#### HOW TO COMPLETE THIS TASK:
Wherever a line in the records contains the word "Xiaomi", return that line.

DATA below:

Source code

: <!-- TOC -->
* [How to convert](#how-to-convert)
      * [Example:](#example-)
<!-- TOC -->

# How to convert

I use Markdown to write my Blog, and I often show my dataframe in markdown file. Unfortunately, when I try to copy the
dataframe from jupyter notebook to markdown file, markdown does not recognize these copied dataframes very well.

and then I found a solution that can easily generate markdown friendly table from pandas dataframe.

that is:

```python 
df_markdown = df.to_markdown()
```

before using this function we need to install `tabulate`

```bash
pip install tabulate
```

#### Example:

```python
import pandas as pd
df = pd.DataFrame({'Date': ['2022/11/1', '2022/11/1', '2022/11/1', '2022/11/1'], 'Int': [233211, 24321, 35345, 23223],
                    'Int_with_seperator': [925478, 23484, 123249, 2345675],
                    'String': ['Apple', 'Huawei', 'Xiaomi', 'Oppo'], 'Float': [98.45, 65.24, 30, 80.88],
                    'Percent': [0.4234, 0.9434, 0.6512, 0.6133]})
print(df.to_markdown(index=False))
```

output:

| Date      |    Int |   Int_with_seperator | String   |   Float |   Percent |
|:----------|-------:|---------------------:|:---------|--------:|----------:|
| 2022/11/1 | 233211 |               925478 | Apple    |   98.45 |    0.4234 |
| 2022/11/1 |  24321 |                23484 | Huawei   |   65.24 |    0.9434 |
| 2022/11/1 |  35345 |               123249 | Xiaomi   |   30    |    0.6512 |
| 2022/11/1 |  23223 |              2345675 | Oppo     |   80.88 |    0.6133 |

End of DATA.

#### ANSWER FOR THIS EXERCISE:
                    'String': ['Apple', 'Huawei', 'Xiaomi', 'Oppo'], 'Float': [98.45, 65.24, 30, 80.88],
| 2022/11/1 |  35345 |               123249 | Xiaomi   |   30    |    0.6512 |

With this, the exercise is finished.